▶ [THE PROBLEM] Filter the records below, keeping only lines with the string "donc".

[Stored data entries]

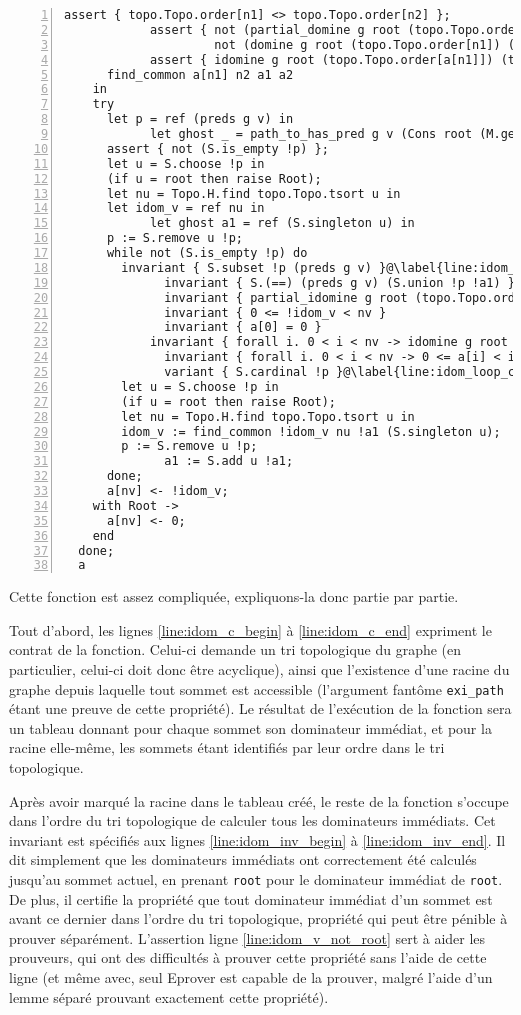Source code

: \documentclass[a4paper,10pt]{article}
\begin{document}
\begin{lstlisting}[numbers=left,escapechar=@]
			assert { topo.Topo.order[n1] <> topo.Topo.order[n2] };
			assert { not (partial_domine g root (topo.Topo.order[n1]) v (S.union a1 a2)) by
			         not (domine g root (topo.Topo.order[n1]) (topo.Topo.order[n2])) };
			assert { idomine g root (topo.Topo.order[a[n1]]) (topo.Topo.order[n1]) };
      find_common a[n1] n2 a1 a2
    in
    try
      let p = ref (preds g v) in
			let ghost _ = path_to_has_pred g v (Cons root (M.get exi_path v)) in
      assert { not (S.is_empty !p) };
      let u = S.choose !p in
      (if u = root then raise Root);
      let nu = Topo.H.find topo.Topo.tsort u in
      let idom_v = ref nu in
			let ghost a1 = ref (S.singleton u) in
      p := S.remove u !p;
      while not (S.is_empty !p) do
        invariant { S.subset !p (preds g v) }@\label{line:idom_loop_c_begin}@
			  invariant { S.(==) (preds g v) (S.union !p !a1) }
			  invariant { partial_idomine g root (topo.Topo.order[!idom_v]) v !a1 }
			  invariant { 0 <= !idom_v < nv }
			  invariant { a[0] = 0 }
		    invariant { forall i. 0 < i < nv -> idomine g root (topo.Topo.order[a[i]]) (topo.Topo.order[i]) }
			  invariant { forall i. 0 < i < nv -> 0 <= a[i] < i }
			  variant { S.cardinal !p }@\label{line:idom_loop_c_end}@
        let u = S.choose !p in
        (if u = root then raise Root);
        let nu = Topo.H.find topo.Topo.tsort u in
        idom_v := find_common !idom_v nu !a1 (S.singleton u);
        p := S.remove u !p;
			  a1 := S.add u !a1;
      done;
      a[nv] <- !idom_v;
    with Root ->
      a[nv] <- 0;
    end
  done;
  a
\end{lstlisting}

Cette fonction est assez compliquée, expliquons-la donc partie par partie.

Tout d'abord, les lignes \ref{line:idom_c_begin} à \ref{line:idom_c_end} expriment le contrat de la fonction. Celui-ci demande un tri topologique du graphe (en particulier, celui-ci doit donc être acyclique), ainsi que l'existence d'une racine du graphe depuis laquelle tout sommet est accessible (l'argument fantôme \lstinline{exi_path} étant une preuve de cette propriété). Le résultat de l'exécution de la fonction sera un tableau donnant pour chaque sommet son dominateur immédiat, et pour la racine elle-même, les sommets étant identifiés par leur ordre dans le tri topologique.

Après avoir marqué la racine dans le tableau créé, le reste de la fonction s'occupe dans l'ordre du tri topologique de calculer tous les dominateurs immédiats. Cet invariant est spécifiés aux lignes \ref{line:idom_inv_begin} à \ref{line:idom_inv_end}. Il dit simplement que les dominateurs immédiats ont correctement été calculés jusqu'au sommet actuel, en prenant \lstinline{root} pour le dominateur immédiat de \lstinline{root}. De plus, il certifie la propriété que tout dominateur immédiat d'un sommet est avant ce dernier dans l'ordre du tri topologique, propriété qui peut être pénible à prouver séparément. L'assertion ligne \ref{line:idom_v_not_root} sert à aider les prouveurs, qui ont des difficultés à prouver cette propriété sans l'aide de cette ligne (et même avec, seul Eprover est capable de la prouver, malgré l'aide d'un lemme séparé prouvant exactement cette propriété).
\end{document}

▶ [RESPONSE AREA]
Cette fonction est assez compliquée, expliquons-la donc partie par partie.
Tout d'abord, les lignes \ref{line:idom_c_begin} à \ref{line:idom_c_end} expriment le contrat de la fonction. Celui-ci demande un tri topologique du graphe (en particulier, celui-ci doit donc être acyclique), ainsi que l'existence d'une racine du graphe depuis laquelle tout sommet est accessible (l'argument fantôme \lstinline{exi_path} étant une preuve de cette propriété). Le résultat de l'exécution de la fonction sera un tableau donnant pour chaque sommet son dominateur immédiat, et pour la racine elle-même, les sommets étant identifiés par leur ordre dans le tri topologique.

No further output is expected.